Excerpted data
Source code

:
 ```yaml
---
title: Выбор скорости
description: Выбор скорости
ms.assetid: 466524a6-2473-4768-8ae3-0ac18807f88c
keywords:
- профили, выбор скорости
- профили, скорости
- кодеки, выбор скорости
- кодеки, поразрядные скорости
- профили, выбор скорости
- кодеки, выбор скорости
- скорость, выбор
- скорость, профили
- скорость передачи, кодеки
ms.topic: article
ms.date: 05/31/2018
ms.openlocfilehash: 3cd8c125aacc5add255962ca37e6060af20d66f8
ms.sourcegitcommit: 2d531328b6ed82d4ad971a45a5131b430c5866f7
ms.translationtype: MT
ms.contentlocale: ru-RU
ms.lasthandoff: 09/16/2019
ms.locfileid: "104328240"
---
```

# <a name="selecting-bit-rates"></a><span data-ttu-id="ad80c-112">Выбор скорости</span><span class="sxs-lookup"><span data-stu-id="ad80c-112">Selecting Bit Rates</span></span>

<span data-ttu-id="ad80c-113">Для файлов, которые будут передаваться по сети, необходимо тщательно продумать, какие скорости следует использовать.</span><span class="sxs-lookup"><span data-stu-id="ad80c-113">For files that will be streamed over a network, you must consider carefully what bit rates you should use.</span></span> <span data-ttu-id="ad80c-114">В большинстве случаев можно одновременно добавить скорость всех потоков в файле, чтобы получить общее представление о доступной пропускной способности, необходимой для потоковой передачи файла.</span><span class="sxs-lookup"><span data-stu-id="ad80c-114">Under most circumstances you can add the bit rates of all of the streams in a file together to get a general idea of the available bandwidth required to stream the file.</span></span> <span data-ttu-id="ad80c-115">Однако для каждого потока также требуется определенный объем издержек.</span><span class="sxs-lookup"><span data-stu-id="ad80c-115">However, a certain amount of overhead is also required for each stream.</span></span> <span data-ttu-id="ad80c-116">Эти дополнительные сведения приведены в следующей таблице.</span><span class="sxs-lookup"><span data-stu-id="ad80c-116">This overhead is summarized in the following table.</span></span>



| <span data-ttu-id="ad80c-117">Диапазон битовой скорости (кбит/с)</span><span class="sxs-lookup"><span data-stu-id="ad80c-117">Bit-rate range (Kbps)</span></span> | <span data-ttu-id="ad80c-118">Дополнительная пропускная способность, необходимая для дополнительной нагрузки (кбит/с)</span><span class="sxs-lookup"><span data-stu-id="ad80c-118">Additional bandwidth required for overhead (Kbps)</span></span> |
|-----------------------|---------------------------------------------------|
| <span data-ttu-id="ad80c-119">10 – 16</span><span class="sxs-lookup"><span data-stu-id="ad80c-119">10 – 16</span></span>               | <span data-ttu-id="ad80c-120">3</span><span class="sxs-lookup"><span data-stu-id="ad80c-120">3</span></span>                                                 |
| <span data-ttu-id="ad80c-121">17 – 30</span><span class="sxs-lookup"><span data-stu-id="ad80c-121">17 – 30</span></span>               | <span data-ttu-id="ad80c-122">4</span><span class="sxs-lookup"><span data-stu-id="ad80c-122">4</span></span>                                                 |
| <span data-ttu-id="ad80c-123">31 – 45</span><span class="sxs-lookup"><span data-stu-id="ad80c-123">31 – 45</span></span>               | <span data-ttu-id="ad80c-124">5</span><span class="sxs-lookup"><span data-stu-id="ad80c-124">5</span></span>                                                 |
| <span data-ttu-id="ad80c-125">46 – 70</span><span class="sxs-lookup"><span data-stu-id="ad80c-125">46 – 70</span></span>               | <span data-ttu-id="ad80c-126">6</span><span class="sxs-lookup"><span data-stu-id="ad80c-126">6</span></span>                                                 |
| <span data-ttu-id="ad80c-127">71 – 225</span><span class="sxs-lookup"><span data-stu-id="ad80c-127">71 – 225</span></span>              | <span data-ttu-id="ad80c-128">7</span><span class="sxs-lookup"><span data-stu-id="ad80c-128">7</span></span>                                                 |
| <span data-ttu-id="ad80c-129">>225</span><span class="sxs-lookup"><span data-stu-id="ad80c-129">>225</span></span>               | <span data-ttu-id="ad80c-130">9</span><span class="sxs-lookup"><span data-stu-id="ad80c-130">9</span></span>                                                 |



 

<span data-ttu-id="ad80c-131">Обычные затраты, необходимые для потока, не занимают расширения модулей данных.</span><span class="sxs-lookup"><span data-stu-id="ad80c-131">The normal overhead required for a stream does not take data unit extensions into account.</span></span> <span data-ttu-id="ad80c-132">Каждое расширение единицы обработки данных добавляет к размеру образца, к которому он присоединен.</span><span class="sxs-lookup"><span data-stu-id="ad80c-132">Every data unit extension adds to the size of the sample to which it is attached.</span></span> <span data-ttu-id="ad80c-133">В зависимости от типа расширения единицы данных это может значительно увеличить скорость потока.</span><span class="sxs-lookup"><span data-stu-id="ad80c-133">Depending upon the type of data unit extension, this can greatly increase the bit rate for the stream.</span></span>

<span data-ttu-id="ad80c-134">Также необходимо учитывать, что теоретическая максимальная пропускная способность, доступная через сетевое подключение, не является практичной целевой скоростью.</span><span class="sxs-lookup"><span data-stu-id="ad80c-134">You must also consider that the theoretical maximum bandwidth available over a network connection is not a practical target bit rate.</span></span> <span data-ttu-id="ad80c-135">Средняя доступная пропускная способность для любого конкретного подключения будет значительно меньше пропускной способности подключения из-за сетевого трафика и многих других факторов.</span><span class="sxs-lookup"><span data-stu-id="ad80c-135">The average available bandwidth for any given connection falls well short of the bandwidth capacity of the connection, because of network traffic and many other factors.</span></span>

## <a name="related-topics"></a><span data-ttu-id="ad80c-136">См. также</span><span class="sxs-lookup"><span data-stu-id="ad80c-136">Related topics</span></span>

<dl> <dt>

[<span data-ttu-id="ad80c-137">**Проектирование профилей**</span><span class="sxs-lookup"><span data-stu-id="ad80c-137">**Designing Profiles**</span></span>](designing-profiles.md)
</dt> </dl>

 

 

What to work on
Each record above is to be given again without any change to its wording.

Your response
Source code

:
 ```yaml
---
title: Выбор скорости
description: Выбор скорости
ms.assetid: 466524a6-2473-4768-8ae3-0ac18807f88c
keywords:
- профили, выбор скорости
- профили, скорости
- кодеки, выбор скорости
- кодеки, поразрядные скорости
- профили, выбор скорости
- кодеки, выбор скорости
- скорость, выбор
- скорость, профили
- скорость передачи, кодеки
ms.topic: article
ms.date: 05/31/2018
ms.openlocfilehash: 3cd8c125aacc5add255962ca37e6060af20d66f8
ms.sourcegitcommit: 2d531328b6ed82d4ad971a45a5131b430c5866f7
ms.translationtype: MT
ms.contentlocale: ru-RU
ms.lasthandoff: 09/16/2019
ms.locfileid: "104328240"
---
```

# <a name="selecting-bit-rates"></a><span data-ttu-id="ad80c-112">Выбор скорости</span><span class="sxs-lookup"><span data-stu-id="ad80c-112">Selecting Bit Rates</span></span>

<span data-ttu-id="ad80c-113">Для файлов, которые будут передаваться по сети, необходимо тщательно продумать, какие скорости следует использовать.</span><span class="sxs-lookup"><span data-stu-id="ad80c-113">For files that will be streamed over a network, you must consider carefully what bit rates you should use.</span></span> <span data-ttu-id="ad80c-114">В большинстве случаев можно одновременно добавить скорость всех потоков в файле, чтобы получить общее представление о доступной пропускной способности, необходимой для потоковой передачи файла.</span><span class="sxs-lookup"><span data-stu-id="ad80c-114">Under most circumstances you can add the bit rates of all of the streams in a file together to get a general idea of the available bandwidth required to stream the file.</span></span> <span data-ttu-id="ad80c-115">Однако для каждого потока также требуется определенный объем издержек.</span><span class="sxs-lookup"><span data-stu-id="ad80c-115">However, a certain amount of overhead is also required for each stream.</span></span> <span data-ttu-id="ad80c-116">Эти дополнительные сведения приведены в следующей таблице.</span><span class="sxs-lookup"><span data-stu-id="ad80c-116">This overhead is summarized in the following table.</span></span>



| <span data-ttu-id="ad80c-117">Диапазон битовой скорости (кбит/с)</span><span class="sxs-lookup"><span data-stu-id="ad80c-117">Bit-rate range (Kbps)</span></span> | <span data-ttu-id="ad80c-118">Дополнительная пропускная способность, необходимая для дополнительной нагрузки (кбит/с)</span><span class="sxs-lookup"><span data-stu-id="ad80c-118">Additional bandwidth required for overhead (Kbps)</span></span> |
|-----------------------|---------------------------------------------------|
| <span data-ttu-id="ad80c-119">10 – 16</span><span class="sxs-lookup"><span data-stu-id="ad80c-119">10 – 16</span></span>               | <span data-ttu-id="ad80c-120">3</span><span class="sxs-lookup"><span data-stu-id="ad80c-120">3</span></span>                                                 |
| <span data-ttu-id="ad80c-121">17 – 30</span><span class="sxs-lookup"><span data-stu-id="ad80c-121">17 – 30</span></span>               | <span data-ttu-id="ad80c-122">4</span><span class="sxs-lookup"><span data-stu-id="ad80c-122">4</span></span>                                                 |
| <span data-ttu-id="ad80c-123">31 – 45</span><span class="sxs-lookup"><span data-stu-id="ad80c-123">31 – 45</span></span>               | <span data-ttu-id="ad80c-124">5</span><span class="sxs-lookup"><span data-stu-id="ad80c-124">5</span></span>                                                 |
| <span data-ttu-id="ad80c-125">46 – 70</span><span class="sxs-lookup"><span data-stu-id="ad80c-125">46 – 70</span></span>               | <span data-ttu-id="ad80c-126">6</span><span class="sxs-lookup"><span data-stu-id="ad80c-126">6</span></span>                                                 |
| <span data-ttu-id="ad80c-127">71 – 225</span><span class="sxs-lookup"><span data-stu-id="ad80c-127">71 – 225</span></span>              | <span data-ttu-id="ad80c-128">7</span><span class="sxs-lookup"><span data-stu-id="ad80c-128">7</span></span>                                                 |
| <span data-ttu-id="ad80c-129">>225</span><span class="sxs-lookup"><span data-stu-id="ad80c-129">>225</span></span>               | <span data-ttu-id="ad80c-130">9</span><span class="sxs-lookup"><span data-stu-id="ad80c-130">9</span></span>                                                 |



 

<span data-ttu-id="ad80c-131">Обычные затраты, необходимые для потока, не занимают расширения модулей данных.</span><span class="sxs-lookup"><span data-stu-id="ad80c-131">The normal overhead required for a stream does not take data unit extensions into account.</span></span> <span data-ttu-id="ad80c-132">Каждое расширение единицы обработки данных добавляет к размеру образца, к которому он присоединен.</span><span class="sxs-lookup"><span data-stu-id="ad80c-132">Every data unit extension adds to the size of the sample to which it is attached.</span></span> <span data-ttu-id="ad80c-133">В зависимости от типа расширения единицы данных это может значительно увеличить скорость потока.</span><span class="sxs-lookup"><span data-stu-id="ad80c-133">Depending upon the type of data unit extension, this can greatly increase the bit rate for the stream.</span></span>

<span data-ttu-id="ad80c-134">Также необходимо учитывать, что теоретическая максимальная пропускная способность, доступная через сетевое подключение, не является практичной целевой скоростью.</span><span class="sxs-lookup"><span data-stu-id="ad80c-134">You must also consider that the theoretical maximum bandwidth available over a network connection is not a practical target bit rate.</span></span> <span data-ttu-id="ad80c-135">Средняя доступная пропускная способность для любого конкретного подключения будет значительно меньше пропускной способности подключения из-за сетевого трафика и многих других факторов.</span><span class="sxs-lookup"><span data-stu-id="ad80c-135">The average available bandwidth for any given connection falls well short of the bandwidth capacity of the connection, because of network traffic and many other factors.</span></span>

## <a name="related-topics"></a><span data-ttu-id="ad80c-136">См. также</span><span class="sxs-lookup"><span data-stu-id="ad80c-136">Related topics</span></span>

<dl> <dt>

[<span data-ttu-id="ad80c-137">**Проектирование профилей**</span><span class="sxs-lookup"><span data-stu-id="ad80c-137">**Designing Profiles**</span></span>](designing-profiles.md)
</dt> </dl>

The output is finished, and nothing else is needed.